Problem statement:
Every line of the data below that holds the string "Characteristic" needs to be reported.

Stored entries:
┄┄┄┄┄┄┄┄┄┄┄┄┄┄┄┄┄┄┄┄

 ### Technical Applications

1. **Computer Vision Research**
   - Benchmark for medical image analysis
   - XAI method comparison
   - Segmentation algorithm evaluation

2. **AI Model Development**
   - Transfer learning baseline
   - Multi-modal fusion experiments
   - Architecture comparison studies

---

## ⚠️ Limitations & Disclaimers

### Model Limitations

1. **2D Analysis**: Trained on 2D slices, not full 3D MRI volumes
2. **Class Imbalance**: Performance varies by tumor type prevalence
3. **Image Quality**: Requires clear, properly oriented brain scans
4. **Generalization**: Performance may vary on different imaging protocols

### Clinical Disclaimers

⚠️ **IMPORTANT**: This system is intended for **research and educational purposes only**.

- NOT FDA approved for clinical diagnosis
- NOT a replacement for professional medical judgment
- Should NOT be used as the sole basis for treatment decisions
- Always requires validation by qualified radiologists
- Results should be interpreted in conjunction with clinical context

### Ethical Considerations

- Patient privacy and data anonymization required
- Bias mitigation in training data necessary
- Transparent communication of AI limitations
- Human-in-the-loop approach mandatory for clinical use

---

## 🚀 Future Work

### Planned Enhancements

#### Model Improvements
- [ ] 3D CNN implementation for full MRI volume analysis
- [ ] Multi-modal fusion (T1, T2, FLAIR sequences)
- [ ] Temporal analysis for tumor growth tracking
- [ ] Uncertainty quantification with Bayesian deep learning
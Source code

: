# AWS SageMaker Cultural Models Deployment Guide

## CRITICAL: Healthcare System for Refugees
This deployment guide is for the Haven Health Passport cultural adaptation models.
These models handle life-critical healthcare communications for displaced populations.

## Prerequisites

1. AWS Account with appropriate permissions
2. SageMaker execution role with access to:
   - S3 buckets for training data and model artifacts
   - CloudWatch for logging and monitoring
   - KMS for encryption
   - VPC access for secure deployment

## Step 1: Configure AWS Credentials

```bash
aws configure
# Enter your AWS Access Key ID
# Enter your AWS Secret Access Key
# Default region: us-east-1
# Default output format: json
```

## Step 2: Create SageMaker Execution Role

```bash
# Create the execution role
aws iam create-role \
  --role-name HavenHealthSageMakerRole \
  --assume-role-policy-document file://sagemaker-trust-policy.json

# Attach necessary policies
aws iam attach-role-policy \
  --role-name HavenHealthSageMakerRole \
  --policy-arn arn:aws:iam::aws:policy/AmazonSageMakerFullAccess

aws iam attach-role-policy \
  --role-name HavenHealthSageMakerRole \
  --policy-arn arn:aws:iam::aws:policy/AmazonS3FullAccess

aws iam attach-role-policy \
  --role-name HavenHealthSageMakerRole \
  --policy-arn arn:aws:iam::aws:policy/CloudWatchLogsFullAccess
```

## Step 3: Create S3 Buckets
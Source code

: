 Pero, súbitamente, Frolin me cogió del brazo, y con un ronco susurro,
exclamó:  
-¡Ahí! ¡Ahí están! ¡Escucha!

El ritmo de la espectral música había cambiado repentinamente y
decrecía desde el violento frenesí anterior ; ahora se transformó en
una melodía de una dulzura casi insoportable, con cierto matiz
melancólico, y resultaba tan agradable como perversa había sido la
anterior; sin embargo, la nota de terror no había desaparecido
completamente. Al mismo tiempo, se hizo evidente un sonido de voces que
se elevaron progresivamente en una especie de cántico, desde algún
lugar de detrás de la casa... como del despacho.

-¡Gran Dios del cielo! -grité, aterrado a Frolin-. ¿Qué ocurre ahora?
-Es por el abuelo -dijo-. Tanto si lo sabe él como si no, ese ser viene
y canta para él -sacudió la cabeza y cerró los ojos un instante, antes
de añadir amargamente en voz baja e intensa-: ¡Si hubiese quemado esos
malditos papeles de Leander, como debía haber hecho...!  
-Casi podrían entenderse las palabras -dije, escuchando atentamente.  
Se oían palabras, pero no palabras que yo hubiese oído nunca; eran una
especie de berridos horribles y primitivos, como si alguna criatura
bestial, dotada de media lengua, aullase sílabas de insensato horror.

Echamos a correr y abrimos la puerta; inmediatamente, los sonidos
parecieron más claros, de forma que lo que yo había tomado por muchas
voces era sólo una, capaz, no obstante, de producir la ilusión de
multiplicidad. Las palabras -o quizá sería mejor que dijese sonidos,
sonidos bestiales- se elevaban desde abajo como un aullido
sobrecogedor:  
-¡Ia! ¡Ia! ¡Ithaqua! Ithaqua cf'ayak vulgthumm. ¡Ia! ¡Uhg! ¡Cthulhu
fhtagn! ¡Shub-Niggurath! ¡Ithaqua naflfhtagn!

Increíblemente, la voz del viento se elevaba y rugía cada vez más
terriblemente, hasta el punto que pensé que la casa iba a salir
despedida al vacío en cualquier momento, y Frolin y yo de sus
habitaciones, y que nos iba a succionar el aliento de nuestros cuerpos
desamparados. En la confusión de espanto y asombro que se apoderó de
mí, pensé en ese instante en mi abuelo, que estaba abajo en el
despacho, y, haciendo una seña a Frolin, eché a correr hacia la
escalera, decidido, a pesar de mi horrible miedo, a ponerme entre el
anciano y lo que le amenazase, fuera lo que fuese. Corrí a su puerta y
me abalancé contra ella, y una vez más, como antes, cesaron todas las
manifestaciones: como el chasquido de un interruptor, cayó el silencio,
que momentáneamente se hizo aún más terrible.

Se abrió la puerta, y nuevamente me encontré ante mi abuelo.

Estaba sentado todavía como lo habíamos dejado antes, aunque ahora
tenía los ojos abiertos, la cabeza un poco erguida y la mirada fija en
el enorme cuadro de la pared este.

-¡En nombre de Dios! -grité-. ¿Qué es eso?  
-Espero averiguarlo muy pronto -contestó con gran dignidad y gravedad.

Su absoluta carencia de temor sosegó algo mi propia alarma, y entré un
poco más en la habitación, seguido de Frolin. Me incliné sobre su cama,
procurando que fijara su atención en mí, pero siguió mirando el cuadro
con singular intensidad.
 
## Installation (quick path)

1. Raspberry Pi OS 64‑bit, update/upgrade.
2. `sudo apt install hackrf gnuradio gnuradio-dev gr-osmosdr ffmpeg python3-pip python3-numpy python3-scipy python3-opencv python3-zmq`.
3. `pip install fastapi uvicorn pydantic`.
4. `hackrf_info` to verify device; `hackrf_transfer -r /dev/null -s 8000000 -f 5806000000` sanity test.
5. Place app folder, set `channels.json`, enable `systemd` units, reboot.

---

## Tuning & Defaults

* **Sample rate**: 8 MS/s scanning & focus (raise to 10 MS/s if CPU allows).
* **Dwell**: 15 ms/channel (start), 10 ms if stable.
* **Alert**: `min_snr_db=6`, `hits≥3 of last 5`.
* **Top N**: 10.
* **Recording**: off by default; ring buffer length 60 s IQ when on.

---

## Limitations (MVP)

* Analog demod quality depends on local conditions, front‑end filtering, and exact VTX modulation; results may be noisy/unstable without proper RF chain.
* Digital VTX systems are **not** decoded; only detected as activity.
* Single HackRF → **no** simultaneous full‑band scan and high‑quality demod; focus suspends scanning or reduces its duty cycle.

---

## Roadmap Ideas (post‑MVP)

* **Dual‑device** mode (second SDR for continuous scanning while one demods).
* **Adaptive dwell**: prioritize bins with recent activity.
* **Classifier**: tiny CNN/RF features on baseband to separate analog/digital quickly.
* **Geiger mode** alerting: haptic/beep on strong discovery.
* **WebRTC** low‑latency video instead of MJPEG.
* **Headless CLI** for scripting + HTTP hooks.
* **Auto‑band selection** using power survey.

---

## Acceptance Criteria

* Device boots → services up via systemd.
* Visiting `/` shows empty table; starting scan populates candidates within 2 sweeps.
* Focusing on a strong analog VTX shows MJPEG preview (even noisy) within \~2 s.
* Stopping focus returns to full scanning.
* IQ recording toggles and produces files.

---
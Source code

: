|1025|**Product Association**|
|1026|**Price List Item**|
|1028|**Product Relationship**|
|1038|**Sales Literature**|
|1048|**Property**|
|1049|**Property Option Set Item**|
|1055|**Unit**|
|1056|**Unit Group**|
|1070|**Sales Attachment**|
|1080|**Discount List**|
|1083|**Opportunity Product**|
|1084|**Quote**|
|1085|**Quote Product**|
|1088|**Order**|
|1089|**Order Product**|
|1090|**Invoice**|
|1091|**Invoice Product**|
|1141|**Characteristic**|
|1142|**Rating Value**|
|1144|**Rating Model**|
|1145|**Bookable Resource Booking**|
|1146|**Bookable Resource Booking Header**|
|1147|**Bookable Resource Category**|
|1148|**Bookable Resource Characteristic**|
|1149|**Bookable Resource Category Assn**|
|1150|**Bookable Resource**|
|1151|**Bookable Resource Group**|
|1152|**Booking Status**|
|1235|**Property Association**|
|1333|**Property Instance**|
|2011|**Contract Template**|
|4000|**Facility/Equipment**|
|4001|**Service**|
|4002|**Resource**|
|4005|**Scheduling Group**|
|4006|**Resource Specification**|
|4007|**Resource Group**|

┄┄┄┄┄┄┄┄┄┄┄┄┄┄┄┄┄┄┄┄

Solution:
|1141|**Characteristic**|
|1148|**Bookable Resource Characteristic**|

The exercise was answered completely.